使い勝手も高まったシステムキッチンのウォールキャビネット
フロアキャビネットとウォールキャビネットを組み合わせた、対面キッチン出多くみられるプラン。[ザ・クラッソ] TOTO
一般的に、システムキッチンの収納は、加熱機器(コンロや・IHクッキングヒーター)やシンク、水栓金具などを組み込み、基本的な収納スペースを確保した「キッチン部分(フロアキャビネット・ユニット)」と、食器や家電などの収納を目的とした「周辺ユニット」に分類されます。基本となる「キッチン部分」の収納には、ウォールキャビネット(ユニット)を組み合わせるプランが多くみられます。
ウォールキャビネットとは上吊タイプの収納
ウォールキャビネット(ユニット)とは、一般的には、壁面に設置した収納のことですが、キッチンの場合、上吊の収納ユニット(ボックス)のことを指すケースが多いようです。各メーカーのシステムキッチン商品には、プランや空間に合わせることができるように、いくつかのサイズ(高さ)や幅のウォールキャビネットが設定されています。多くみられるのは、天井からの高さが90センチから40センチ程度までのタイプ。数種類の幅を持つキャビネットが用意されているシステムキッチンもあり、大型のワイドタイプを揃えた商品もみられます。

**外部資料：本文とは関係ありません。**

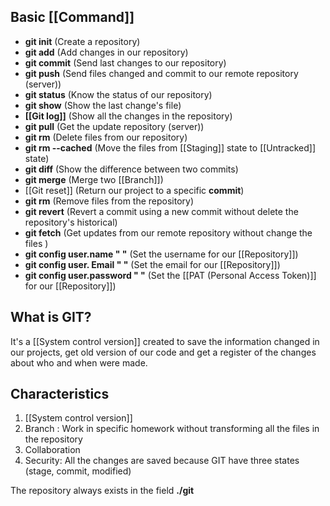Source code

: 
## Basic [[Command]]
* **git init** (Create a repository)
* **git add** (Add changes in our repository)
* **git commit** (Send last changes to our repository)
* **git push** (Send files changed and commit to our remote repository (server))
* **git status** (Know the status of our repository)
* **git show** (Show the last change's file)
* **[[Git log]]** (Show all the changes in the repository)
* **git pull** (Get the update repository (server))
* **git rm** (Delete files from our repository)
* **git rm --cached** (Move the files from [[Staging]] state to [[Untracked]] state)
* **git diff** (Show the difference between two commits)
* **git merge** (Merge two [[Branch]])
* [[Git reset]] (Return our project to a specific **commit**)
* **git rm** (Remove files from the repository)
* **git revert** (Revert a commit using a new commit without delete the repository's historical)
* **git fetch** (Get updates from our remote repository without change the files )
* **git config user.name " "** (Set the username for our [[Repository]])
* **git config user. Email " "** (Set the email for our [[Repository]])
* **git config user.password " "** (Set the [[PAT (Personal Access Token)]] for our [[Repository]])
## What is GIT?

It's a [[System control version]] created to save the information changed in our projects, get old version of our code and get a register of the changes about who and when were made.

## Characteristics
1. [[System control version]]
2. Branch : Work in specific homework without transforming all the files in the repository
3. Collaboration
4. Security: All the changes are saved because GIT have three states (stage, commit, modified)

The repository always exists in the field **./git**
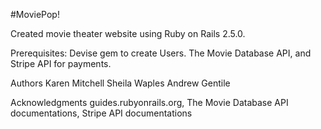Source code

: #MoviePop!

Created movie theater website using Ruby on Rails 2.5.0.

Prerequisites: Devise gem to create Users. The Movie Database API, and Stripe API for payments. 

Authors Karen Mitchell 
		Sheila Waples
		Andrew Gentile

Acknowledgments guides.rubyonrails.org, The Movie Database API documentations, Stripe API documentations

ウォールキャビネットの下に窓を設けて、すっきりとした印象のキッチンに。 [Lクラスキッチン プラン例 I型壁付け+家電対面カウンタープラン] パナソニック エコソリューションズ
空間のつくり、収納するモノ、使う人の身長などを考慮して
ウォールキャビネットをプランニングする際には、空間のつくりや使う人の身長、収納するものなどによって、取り入れるサイズを検討することがポイントです。たとえば、対面キッチンに取り入れるのであれば、視線を遮らないようなタイプに。窓がある場合は、開口部に合わせて、高さが異なるキャビネットを組み合わせてもいいでしょう。場合によっては、小さめの窓としたり、低い位置に窓を設けるなどして、ウォールキャビネットの設置スペースを確保しても。また、背面の壁に周辺ユニットなどと組み合わせるのであれば、豊富な収納スペースを確保できる大きめのタイプを選んでもいいでしょう。

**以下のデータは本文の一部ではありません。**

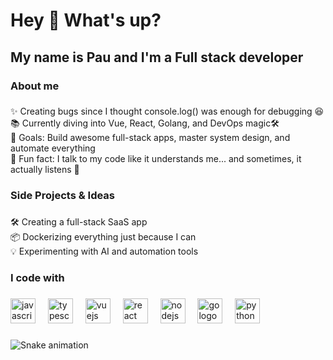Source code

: <h1 align="left">Hey 👋 What's up?</h1>

###

<h2 align="left">My name is Pau  and I'm a Full stack developer</h2>

###

<h3 align="left">About me</h3>

###

<p align="left">✨ Creating bugs since I thought console.log() was enough for debugging 😆  <br>📚 Currently diving into Vue, React, Golang, and DevOps magic🛠️  <br>🎯 Goals: Build awesome full-stack apps, master system design, and automate everything  <br>🎲 Fun fact: I talk to my code like it understands me... and sometimes, it actually listens 🤖</p>

###

<h3 align="left">Side Projects & Ideas</h3>

###

<p align="left">🛠️ Creating a full-stack SaaS app  <br>📦 Dockerizing everything just because I can  <br>💡 Experimenting with AI and automation tools</p>

###

<h3 align="left">I code with</h3>

###

<div align="left">
  <img src="https://cdn.jsdelivr.net/gh/devicons/devicon/icons/javascript/javascript-original.svg" height="40" alt="javascript logo"  />
  <img width="12" />
  <img src="https://cdn.jsdelivr.net/gh/devicons/devicon/icons/typescript/typescript-original.svg" height="40" alt="typescript logo"  />
  <img width="12" />
  <img src="https://cdn.jsdelivr.net/gh/devicons/devicon/icons/vuejs/vuejs-original.svg" height="40" alt="vuejs logo"  />
  <img width="12" />
  <img src="https://cdn.jsdelivr.net/gh/devicons/devicon/icons/react/react-original.svg" height="40" alt="react logo"  />
  <img width="12" />
  <img src="https://cdn.jsdelivr.net/gh/devicons/devicon/icons/nodejs/nodejs-original.svg" height="40" alt="nodejs logo"  />
  <img width="12" />
  <img src="https://cdn.jsdelivr.net/gh/devicons/devicon/icons/go/go-original.svg" height="40" alt="go logo"  />
  <img width="12" />
  <img src="https://cdn.jsdelivr.net/gh/devicons/devicon/icons/python/python-original.svg" height="40" alt="python logo"  />
</div>

###

<img src="./.github/workflow/snake.yml" alt="Snake animation" />

###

手が届く高さのタイプを選ぶことが基本ですが、低すぎると作業中に頭がぶつかることもあるので、シンクや調理コーナー上部に設置する際には、注意が必要です。
窓からの光も取り込むようなキャビネット。下扉は、すりガラス調で、すっきりとしたライン取っ手に。[窓用ドレスアップウォール(収納棚+水切り)] TOTO
開き戸や引き戸タイプなど。耐震ラッチを設置可能なタイプ
ウォールキャビネットの開閉方法は、開き戸タイプ、扉の上部が固定され開閉するタイプ、扉が手前に出つつ直昇するタイプなどがあります。直昇するタイプは、開き戸タイプに比べ、扉が邪魔にならず出し入れしやすいのが特徴でしょう。デザイン的には、すっきりとした取っ手、もしくは取っ手のないタイプの開き戸もみられますし、力を入れずに指一本で開閉できるタイプなどもあります。
また、地震による揺れを感知して、扉の開閉と収納物の落下のリスクを軽減する耐震ラッチ(ロック)が設置されているもの、閉まる時の衝撃を吸収し、ゆっくり閉まる機能を持つタイプもみられます。
その他、ウォールキャビネットは照明を組み込むことができるタイプも揃っています。手元はもちろん、フロアキャビネットのカウンターを照らすものなので、キッチン空間の照明計画と合わせて検討すること。最近では、LEDを取り入れたタイプも多くみられるようになりました。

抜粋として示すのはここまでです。